As folks know, I've been working on transitioning to Disqus over the past week. I ran into multiple problems, and I made multiple mistakes, but today the process completed and I'm ready to share details about my BlogCFC export script as well as some tips for others who may be considering making the jump.
I had two main issues when I did my import. The first was that some comments on my earliest blog entry didn't show up. This issue went away. I'm not sure why it did - but it was a minor issue compared to the second issue so I'm not concerned about it.
The second issue was the big one. When I did my import I discovered that my comments were not in the right order. This was because I screwed up my call to ColdFusion's timeFormat function. Yes - timeFormat. I've been using ColdFusion for about fifteen years and I made a rookie mistake there. (Actually I screwed it up twice which is even worse - but let's just pretend that I didn't.) This is where I ran into the problem with Disqus. When I reran my import, the changes were not reflected. I even went through the step of deleting all 6000+ of my previously imported comments, 25 at a time, to remove them and do my import. That didn't help either.

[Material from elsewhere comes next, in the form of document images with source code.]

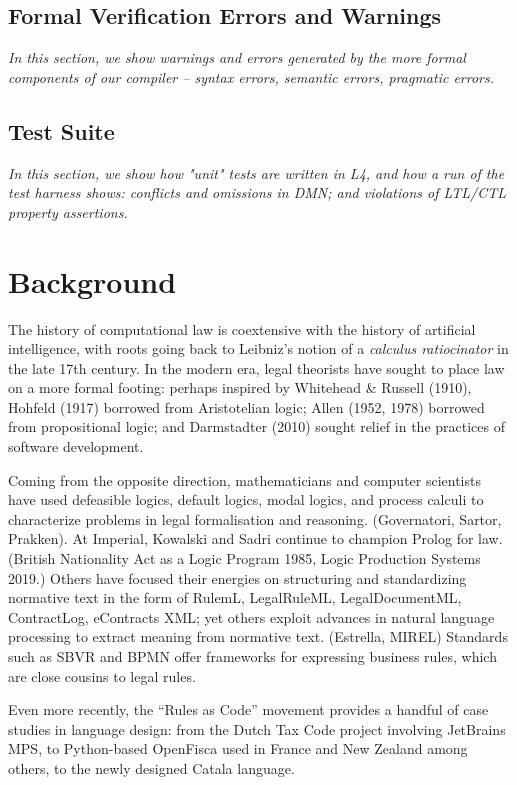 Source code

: \documentclass{IOS-Book-Article}
\begin{document}
\subsection{Formal Verification Errors and Warnings}
\textit{In this section, we show warnings and errors generated by the more formal components of our compiler – syntax errors, semantic errors, pragmatic errors.}

\subsection{Test Suite}
\textit{In this section, we show how "unit" tests are written in L4, and how a run of the test harness shows: conflicts and omissions in DMN; and violations of LTL/CTL property assertions.}

\section{Background}

The history of computational law is coextensive with the history of artificial intelligence, with roots going back to Leibniz's notion of a \textit{calculus ratiocinator} in the late 17th century. In the modern era, legal theorists have sought to place law on a more formal footing: perhaps inspired by Whitehead \& Russell (1910), Hohfeld (1917) borrowed from Aristotelian logic; Allen (1952, 1978) borrowed from propositional logic; and Darmstadter (2010) sought relief in the practices of software development. 

Coming from the opposite direction, mathematicians and computer scientists have used defeasible logics, default logics, modal logics, and process calculi to characterize problems in legal formalisation and reasoning. (Governatori, Sartor, Prakken). At Imperial, Kowalski and Sadri continue to champion Prolog for law. (British Nationality Act as a Logic Program 1985, Logic Production Systems 2019.) Others have focused their energies on structuring and standardizing normative text in the form of RulemL, LegalRuleML, LegalDocumentML, ContractLog, eContracts XML; yet others exploit advances in natural language processing to extract meaning from normative text. (Estrella, MIREL) Standards such as SBVR and BPMN offer frameworks for expressing business rules, which are close cousins to legal rules. 

Even more recently, the ``Rules as Code'' movement provides a handful of case studies in language design: from the Dutch Tax Code project involving JetBrains MPS, to Python-based OpenFisca used in France and New Zealand among others, to the newly designed Catala language.
\end{document}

Turns out there is no way to do replacements in Disqus. Period. They recommend you test your imports on a dev forum, but even that wouldn't be helpful if you screwed up. You would need to make multiple testing forums which is probably not desirable. Luckily the fix was easy enough. Disqus looks at the <wp:comment_id> tag value in your imported XML to determine the uniqueness of a comment. I was using the UUID from my database table. To get around the issue, I literally just prefixed "m1_" in front of the ID. (Why m1? I assumed I was going to screw up again.) I should note that some folks on Twitter also suggested this but I held off trying it until I got confirmation from Disqus that this would work.
So... for the most part, that was the end of it. I ran my script about 4 times - generating "pages" of data over my BlogCFC entry list. Disqus recommends creating XML files less than 50 megs big. From what I could see I would have been a bit over that if I had done them all at once, but for folks who want to use my code you can probably generate a complete export if your comment count is less than mine. Another thing to watch out for is errors. I had about 20 comments in my database that were blank in regards to the actual text. I don't know why. Disqus considered these errors (rightly so), and reported the import as an error... but only while it was processing. Here is a screen shot of what I'm talking about:
Do you see how it says it only imported 900 or so? And see the error? This worried me but then I realized that it was still processing. The status seemed to imply a finished state but it was actually still digging through stuff. As I reloaded the number went higher and higher. (For folks curious, it took maybe 5 minutes to import 20K+ comments.)
If that UI in the screen shot doesn't match what you see in the Disqus import screen, that's because there is apparently two different places you can check imports. I was shown this url: http://import.disqus.com/group/FORUMNAME. This site seemed to provide slightly clearer reports so you may want to check it if you do a big import.
I want to give huge thanks to Matt Robenolt of Disqus. As I said, I had trouble with the "main" Disqus support. They were somewhat slow. I found Matt via contacts on Twitter and he dug deep into the issue. He agreed that there probably needs to be a way to force a reimport so hopefully that will come in the future.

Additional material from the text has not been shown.